Goal of the exercise> Would it be possible to copy exactly the lines from the one containing "### **function onMicrophoneUnmutedWithMeeting:**" to the end of the entries, including both and nothing else?

Provided data>

--------

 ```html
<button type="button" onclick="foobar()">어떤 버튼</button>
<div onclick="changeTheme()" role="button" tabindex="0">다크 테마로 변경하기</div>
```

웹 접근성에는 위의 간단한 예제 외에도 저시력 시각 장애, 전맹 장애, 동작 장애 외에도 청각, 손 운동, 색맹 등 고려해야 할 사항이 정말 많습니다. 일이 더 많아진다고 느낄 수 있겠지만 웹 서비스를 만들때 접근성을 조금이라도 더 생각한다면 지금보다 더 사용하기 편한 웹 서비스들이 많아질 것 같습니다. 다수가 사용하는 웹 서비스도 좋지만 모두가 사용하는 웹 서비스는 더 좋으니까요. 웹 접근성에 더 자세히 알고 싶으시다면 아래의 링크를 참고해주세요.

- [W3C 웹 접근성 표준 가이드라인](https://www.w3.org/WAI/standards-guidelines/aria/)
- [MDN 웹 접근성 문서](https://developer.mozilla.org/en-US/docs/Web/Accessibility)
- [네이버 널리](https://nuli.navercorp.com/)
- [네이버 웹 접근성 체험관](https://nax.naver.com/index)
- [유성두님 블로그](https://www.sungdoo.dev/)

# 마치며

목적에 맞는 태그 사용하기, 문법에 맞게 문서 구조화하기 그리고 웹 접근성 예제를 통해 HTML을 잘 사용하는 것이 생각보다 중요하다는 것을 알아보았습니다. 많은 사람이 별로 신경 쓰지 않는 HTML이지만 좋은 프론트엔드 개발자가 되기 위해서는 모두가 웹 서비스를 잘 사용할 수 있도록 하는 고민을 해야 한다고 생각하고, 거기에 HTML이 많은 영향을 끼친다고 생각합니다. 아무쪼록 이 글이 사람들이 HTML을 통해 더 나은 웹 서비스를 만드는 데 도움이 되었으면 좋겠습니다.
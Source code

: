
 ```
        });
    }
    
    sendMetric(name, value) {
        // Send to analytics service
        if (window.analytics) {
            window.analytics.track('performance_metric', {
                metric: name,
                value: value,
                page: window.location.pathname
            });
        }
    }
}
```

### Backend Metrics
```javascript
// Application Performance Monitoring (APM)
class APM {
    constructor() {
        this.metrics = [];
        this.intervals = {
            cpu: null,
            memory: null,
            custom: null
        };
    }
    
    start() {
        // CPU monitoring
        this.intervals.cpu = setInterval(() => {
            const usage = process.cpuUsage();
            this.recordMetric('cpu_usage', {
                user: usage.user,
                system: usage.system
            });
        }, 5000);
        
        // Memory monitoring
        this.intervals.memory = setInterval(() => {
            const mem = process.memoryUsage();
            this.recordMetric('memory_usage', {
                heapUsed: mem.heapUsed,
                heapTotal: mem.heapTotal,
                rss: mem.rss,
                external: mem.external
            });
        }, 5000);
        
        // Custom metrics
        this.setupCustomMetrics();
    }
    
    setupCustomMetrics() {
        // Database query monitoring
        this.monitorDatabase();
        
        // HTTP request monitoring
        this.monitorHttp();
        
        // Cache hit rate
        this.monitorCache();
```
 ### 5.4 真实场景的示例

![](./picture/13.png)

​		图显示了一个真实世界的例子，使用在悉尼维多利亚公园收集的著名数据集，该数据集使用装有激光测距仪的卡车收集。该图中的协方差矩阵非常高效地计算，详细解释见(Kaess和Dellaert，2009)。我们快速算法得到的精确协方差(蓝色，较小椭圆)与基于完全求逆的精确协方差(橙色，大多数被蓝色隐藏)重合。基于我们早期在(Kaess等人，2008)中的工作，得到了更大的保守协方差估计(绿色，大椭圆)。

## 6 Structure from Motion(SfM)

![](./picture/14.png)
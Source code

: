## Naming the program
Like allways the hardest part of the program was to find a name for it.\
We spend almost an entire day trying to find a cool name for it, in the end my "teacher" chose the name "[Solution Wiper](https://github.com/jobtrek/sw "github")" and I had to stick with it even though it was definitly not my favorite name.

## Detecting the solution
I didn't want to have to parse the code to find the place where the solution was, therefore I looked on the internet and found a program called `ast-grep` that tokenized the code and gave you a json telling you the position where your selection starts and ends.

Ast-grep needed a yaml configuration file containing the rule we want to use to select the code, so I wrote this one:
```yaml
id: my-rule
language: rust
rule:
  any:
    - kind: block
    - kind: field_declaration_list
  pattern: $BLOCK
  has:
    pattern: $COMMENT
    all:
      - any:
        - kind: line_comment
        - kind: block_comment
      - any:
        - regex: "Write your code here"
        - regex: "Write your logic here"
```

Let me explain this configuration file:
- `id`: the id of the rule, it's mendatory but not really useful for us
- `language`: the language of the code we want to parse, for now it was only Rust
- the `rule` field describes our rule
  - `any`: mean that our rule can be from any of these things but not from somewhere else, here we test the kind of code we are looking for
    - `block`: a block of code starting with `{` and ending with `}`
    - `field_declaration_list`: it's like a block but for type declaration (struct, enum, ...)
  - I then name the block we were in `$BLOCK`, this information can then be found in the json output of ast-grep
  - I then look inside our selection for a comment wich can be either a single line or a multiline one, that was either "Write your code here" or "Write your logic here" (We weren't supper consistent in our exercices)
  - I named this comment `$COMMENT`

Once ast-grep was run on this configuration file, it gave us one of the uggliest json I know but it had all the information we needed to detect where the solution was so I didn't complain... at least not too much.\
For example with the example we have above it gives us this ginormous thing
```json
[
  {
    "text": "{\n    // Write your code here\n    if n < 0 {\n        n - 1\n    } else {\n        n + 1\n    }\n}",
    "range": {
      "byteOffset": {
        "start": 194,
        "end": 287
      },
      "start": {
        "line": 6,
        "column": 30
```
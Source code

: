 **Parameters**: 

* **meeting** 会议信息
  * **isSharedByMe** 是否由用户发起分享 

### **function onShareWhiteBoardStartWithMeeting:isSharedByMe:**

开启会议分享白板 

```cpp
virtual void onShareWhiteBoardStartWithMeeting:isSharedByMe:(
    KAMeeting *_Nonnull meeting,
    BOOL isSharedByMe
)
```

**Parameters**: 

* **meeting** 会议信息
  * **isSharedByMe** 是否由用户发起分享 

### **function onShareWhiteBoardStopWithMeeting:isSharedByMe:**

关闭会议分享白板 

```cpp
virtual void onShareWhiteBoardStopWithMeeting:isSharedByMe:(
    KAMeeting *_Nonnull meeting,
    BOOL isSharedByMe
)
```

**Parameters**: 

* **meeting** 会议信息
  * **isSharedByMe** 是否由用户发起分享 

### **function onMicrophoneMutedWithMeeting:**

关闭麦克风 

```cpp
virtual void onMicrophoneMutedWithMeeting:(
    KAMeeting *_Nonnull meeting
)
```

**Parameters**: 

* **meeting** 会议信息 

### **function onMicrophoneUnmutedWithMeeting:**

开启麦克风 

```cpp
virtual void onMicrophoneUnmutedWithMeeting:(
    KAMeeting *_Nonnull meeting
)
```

--------

Answer to this exercise>
### **function onMicrophoneUnmutedWithMeeting:**

开启麦克风 

```cpp
virtual void onMicrophoneUnmutedWithMeeting:(
    KAMeeting *_Nonnull meeting
)
```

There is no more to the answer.